How to convert numbers of values to be its intervals that it falls into in R?

0
votes

I am dealing a problem that assigns serval numbers in a column to be its corresponding characterized intervals. The intervals and its original values examples are shown below

VehicleDriverCarrierPremium_Interval<-c("(Null)",">= 0, <100",">= 100, < 200",">= 200, < 300",">= 300, < 400",">= 400, < 500",">= 500, < 600",">= 600, < 700",">= 700, < 800",">= 800, < 900")
VehicleDriverCarrierPremium<-c(423,12,NA,535,231,875)

What I want at the end would be like this:

VehicleDriverCarrierPremium [1] ">= 400, < 500" ">= 0, <100" "(Null)" ">= 500, < 600" ">= 200, < 300" ">= 800, < 900"

The problems are the original values is from 0 to 50000, and the interval levels actually do not have certain patterns, the length of the intervals will be changed as the value get larger. And there is a comma if the value is great than 1000. For example, the last two intervals are:

">= 9,000, <10,000", ">= 10,000, <50,000"

What I have done so far is very manual, I divide the different intervals into several groups and use the if and for statement to convert the original values to be its corresponding intervals. But when the levels of intervals and length of intervals changed, I have to changed manually.

So I am wondering if there is any better way can read the levels of intervals first, whose type is character. And then change the original values that falls into its corresponding intervals to be its interval.
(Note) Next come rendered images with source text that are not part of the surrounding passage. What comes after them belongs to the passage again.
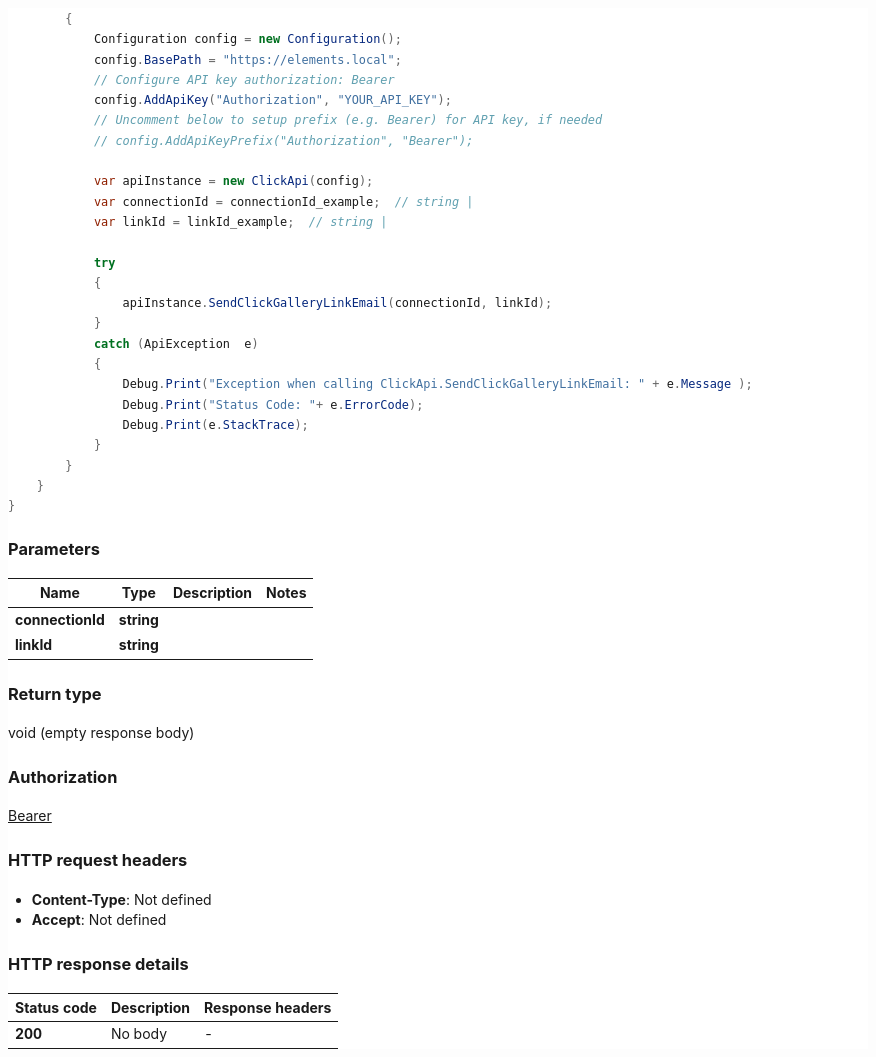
 ```csharp
        {
            Configuration config = new Configuration();
            config.BasePath = "https://elements.local";
            // Configure API key authorization: Bearer
            config.AddApiKey("Authorization", "YOUR_API_KEY");
            // Uncomment below to setup prefix (e.g. Bearer) for API key, if needed
            // config.AddApiKeyPrefix("Authorization", "Bearer");

            var apiInstance = new ClickApi(config);
            var connectionId = connectionId_example;  // string | 
            var linkId = linkId_example;  // string | 

            try
            {
                apiInstance.SendClickGalleryLinkEmail(connectionId, linkId);
            }
            catch (ApiException  e)
            {
                Debug.Print("Exception when calling ClickApi.SendClickGalleryLinkEmail: " + e.Message );
                Debug.Print("Status Code: "+ e.ErrorCode);
                Debug.Print(e.StackTrace);
            }
        }
    }
}
```

### Parameters

Name | Type | Description  | Notes
------------- | ------------- | ------------- | -------------
 **connectionId** | **string**|  | 
 **linkId** | **string**|  | 

### Return type

void (empty response body)

### Authorization

[Bearer](../README.md#Bearer)

### HTTP request headers

 - **Content-Type**: Not defined
 - **Accept**: Not defined


### HTTP response details
| Status code | Description | Response headers |
|-------------|-------------|------------------|
| **200** | No body |  -  |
Please let me know if you have any more information. Thank you!

2
rintervals

2 Answers

0
votes

have you checked if the cut function would not do just what you want ?
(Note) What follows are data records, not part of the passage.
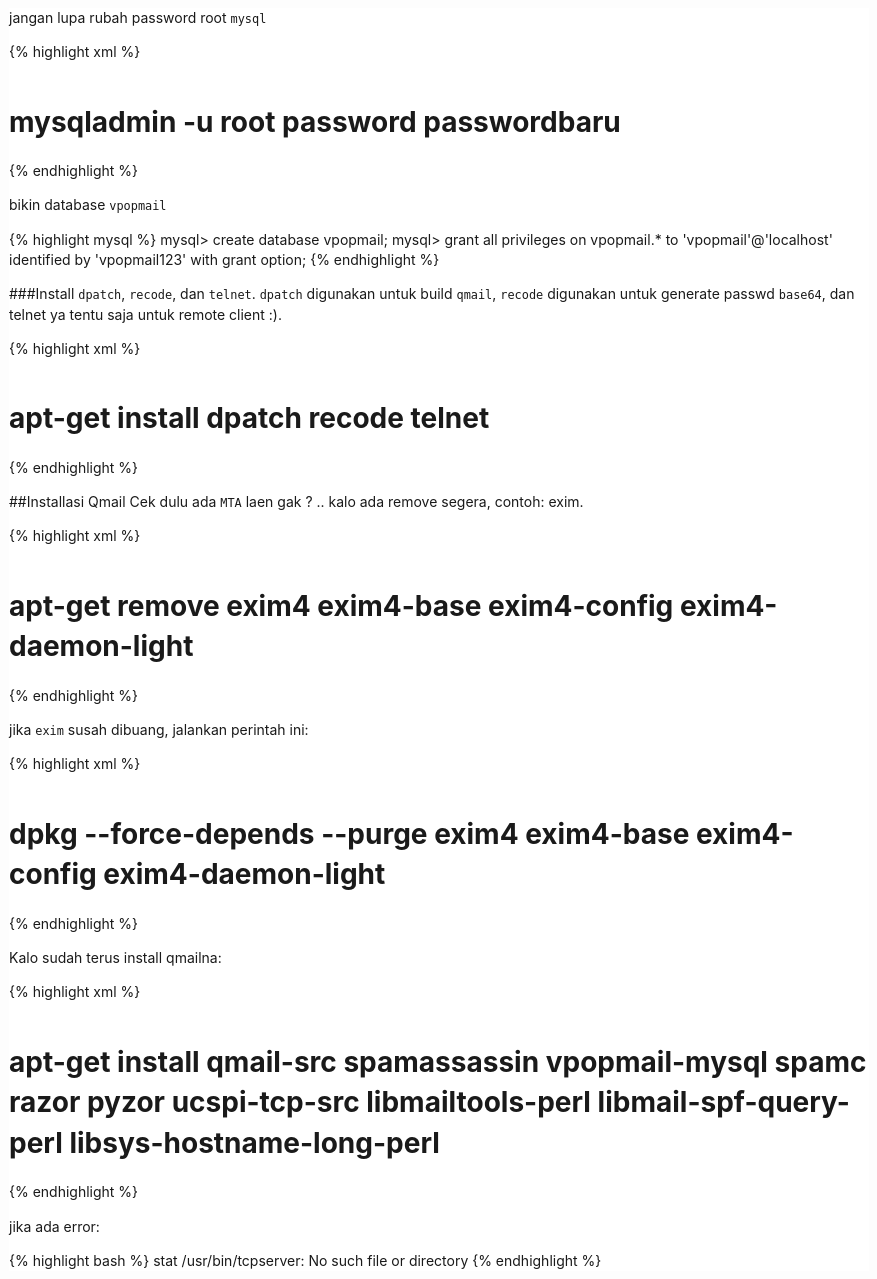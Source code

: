 jangan lupa rubah password root `mysql`

{% highlight xml %}
# mysqladmin -u root password passwordbaru
{% endhighlight %}

bikin database `vpopmail`

{% highlight mysql %}
mysql> create database vpopmail;
mysql> grant all privileges on vpopmail.* to 'vpopmail'@'localhost' identified by 'vpopmail123' with grant option;
{% endhighlight %}

###Install `dpatch`, `recode`, dan `telnet`.
`dpatch` digunakan untuk build `qmail`, `recode` digunakan untuk generate passwd `base64`, dan telnet ya tentu saja untuk remote client :).

{% highlight xml %}
# apt-get install dpatch recode telnet
{% endhighlight %}


##Installasi Qmail
Cek dulu ada `MTA` laen gak ? .. kalo ada remove segera, contoh: exim.

{% highlight xml %}
# apt-get remove exim4 exim4-base exim4-config exim4-daemon-light
{% endhighlight %}

jika `exim` susah dibuang, jalankan perintah ini:

{% highlight xml %}
# dpkg --force-depends --purge exim4 exim4-base exim4-config exim4-daemon-light
{% endhighlight %}

Kalo sudah terus install qmailna:

{% highlight xml %}
# apt-get install qmail-src spamassassin vpopmail-mysql spamc razor pyzor ucspi-tcp-src libmailtools-perl libmail-spf-query-perl libsys-hostname-long-perl
{% endhighlight %}

jika ada error:

{% highlight bash %}
stat /usr/bin/tcpserver: No such file or directory
{% endhighlight %}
cut(VehicleDriverCarrierPremium, breaks = seq(0,10000, by = 100))

I did not used the label parameter but i believe you could even get something proper with it and avoid using regular expression

0
votes

Ok here is a different approach. I am quite sure there are easier way and more efficient. I am using tidyverse to transform your character interval into 2 columns begin and end.

library(tidyverse)
tibble(int_ID = c(">= 0, <100",
              ">= 100, <200",
              ">= 200, <1,000",
              ">= 1,000, <2,000",
              ">= 2,000, <3,000",
              ">= 3,000, <5,000",
              ">= 5,000, <50,000")) %>% 
  separate(int_ID, into=c("begin","end"), ", ",remove = FALSE) %>% 
  mutate(begin = str_sub(begin,4)) %>% 
  mutate(end = str_sub(end,2)) %>% 
  mutate_at(vars(begin,end),~as.integer(str_remove(.,","))) -> intervals

VehicleDriverCarrierPremium_factor <- c()
for(i in 1:length(VehicleDriverCarrierPremium) ){ # for each element
  print(VehicleDriverCarrierPremium[i])
  if(!is.na(VehicleDriverCarrierPremium[i])){
    for (j in 1:length(intervals$int_ID)){ # we test on which interval he goes
      if(VehicleDriverCarrierPremium[i]>= intervals$begin[j] & VehicleDriverCarrierPremium[i] < intervals$end[j]){
        VehicleDriverCarrierPremium_factor <- c(VehicleDriverCarrierPremium_factor, intervals$int_ID[j])
      }
    }
    }else{
      VehicleDriverCarrierPremium_factor <- c(VehicleDriverCarrierPremium_factor, "(Null)")

  }
  print(VehicleDriverCarrierPremium_factor)
}

VehicleDriverCarrierPremium<-c(423,12,NA,535,231,875,9000)

It might take a while if you have ten of thousands of values to categorize and hundreds of interval. Even with this code we can do a lot better in term of performance if you need it.

Hopes it is what you wanted.

Tom